For the entire history of Israel the Jews had been absolutely unwavering about their observance of the Sabbath. Suddenly, thousands of Jews abandoned this long-standing tradition in favor of worship on the first day of the week.

"On the first day of the week, when we were gathered together to break bread, Paul began talking to them, intending to leave the next day, and he prolonged his message until midnight." (Acts 20:7)

The writing of Justin Martyr, an early Christian leader of the second century, makes note of this same practice in the early church,

"And on the day called Sunday, all who live in cities or in the country gather together to one place, and the memoirs of the apostles or the writings of the prophets are read, as long as time permits." 1

Why would thousands of Jews suddenly change from the commanded practice of observing the Sabbath to one that they considered sinful? What happened on Sunday that was big enough to cause this dramatic change? Could it be the resurrection of the Messiah?

The Sacrament of Baptism

Consider Paul's reminder to the Romans,

"Therefore we have been buried with Him through baptism into death, in order that as Christ was raised from the dead through the glory of the Father, so we too might walk in newness of life." (Romans 6:4)

"Corresponding to that, baptism now saves you--not the removal of dirt from the flesh, but an appeal to God for a good conscience--through the resurrection of Jesus Christ." (1 Peter 3:21)

Peter also links the act of Christian baptism expressly with the resurrection of Jesus. It is through this act of being buried and raised in water, that we identify with the death, burial, and resurrection of Christ. If Christ's resurrection did not occur, the ceremony of baptism would have no meaning. The letters of Paul and Peter would have been nonsense. Instead, thousands of Jews were performing this very act just days after they had put Jesus to death on the cross.

Disregard for the Tomb

Every year thousands flock to Mount Glenwood Cemetery in Glenwood, Illinois to honor the tomb of Elijah Poole Muhammad, a self-proclaimed prophet and primary activist of Islam in the United States--in other words, just a man. But the tomb of Christ, the Messiah, the Son of God was forgotten immediately after His death.

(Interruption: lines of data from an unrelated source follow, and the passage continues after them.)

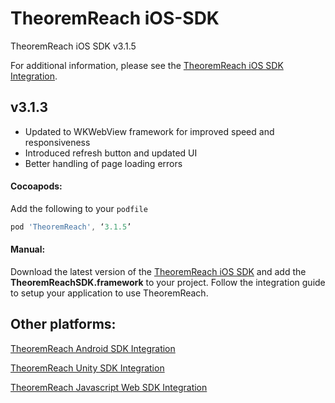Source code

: # TheoremReach iOS-SDK
TheoremReach iOS SDK v3.1.5

For additional information, please see the [TheoremReach iOS SDK Integration](https://theoremreach.com/docs/ios).

## v3.1.3
- Updated to WKWebView framework for improved speed and responsiveness
- Introduced refresh button and updated UI
- Better handling of page loading errors

#### Cocoapods:

Add the following to your `podfile`

  ```groovy
  pod 'TheoremReach', ‘3.1.5’  
  ```

  #### Manual:

  Download the latest version of the [TheoremReach iOS SDK](https://github.com/theoremreach/iOSSDK) and add the **TheoremReachSDK.framework** to your project. Follow the integration guide to setup your application to use TheoremReach.

## Other platforms:

[TheoremReach Android SDK Integration](https://theoremreach.com/docs/android)

[TheoremReach Unity SDK Integration](https://theoremreach.com/docs/unity)

[TheoremReach Javascript Web SDK Integration](https://theoremreach.com/docs/web)  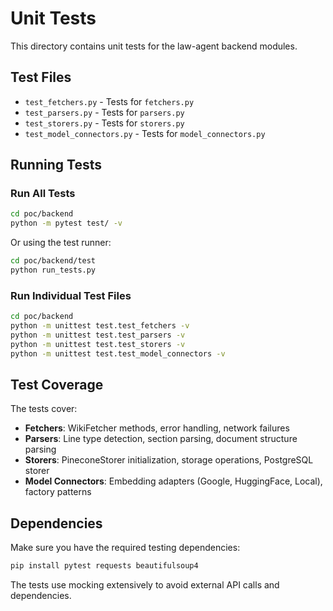 # Unit Tests

This directory contains unit tests for the law-agent backend modules.

## Test Files

- `test_fetchers.py` - Tests for `fetchers.py`
- `test_parsers.py` - Tests for `parsers.py` 
- `test_storers.py` - Tests for `storers.py`
- `test_model_connectors.py` - Tests for `model_connectors.py`

## Running Tests

### Run All Tests
```bash
cd poc/backend
python -m pytest test/ -v
```

Or using the test runner:
```bash
cd poc/backend/test
python run_tests.py
```

### Run Individual Test Files
```bash
cd poc/backend
python -m unittest test.test_fetchers -v
python -m unittest test.test_parsers -v
python -m unittest test.test_storers -v  
python -m unittest test.test_model_connectors -v
```

## Test Coverage

The tests cover:
- **Fetchers**: WikiFetcher methods, error handling, network failures
- **Parsers**: Line type detection, section parsing, document structure parsing
- **Storers**: PineconeStorer initialization, storage operations, PostgreSQL storer
- **Model Connectors**: Embedding adapters (Google, HuggingFace, Local), factory patterns

## Dependencies

Make sure you have the required testing dependencies:
```bash
pip install pytest requests beautifulsoup4
```

The tests use mocking extensively to avoid external API calls and dependencies.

Today the tombs of many religious leaders have become shrines and honorary places of worship--but not the tomb of Jesus. Why? Why wouldn't His faithful followers at least pay their respects occasionally? Why wasn't some tradition, at least a short-lived one, established in His honor? The lucid answer is that the disciples of Christ disregarded the tomb as an empty meaningless shell in favor of the resurrected Lord.

The Success of the Church

Imagine... from a tiny clan of timid followers in Jerusalem, thousands, tens of thousands, and hundreds of thousands were persuaded that Jesus Christ rose from the dead. Doesn't that strike you as odd? Doesn't it seem strange that Peter, a fisherman who was prone to backing down when the going got tough, was able to speak so powerfully that a whirlwind of frenzy was created so compelling that it spread throughout Palestine and the known world within a few short years?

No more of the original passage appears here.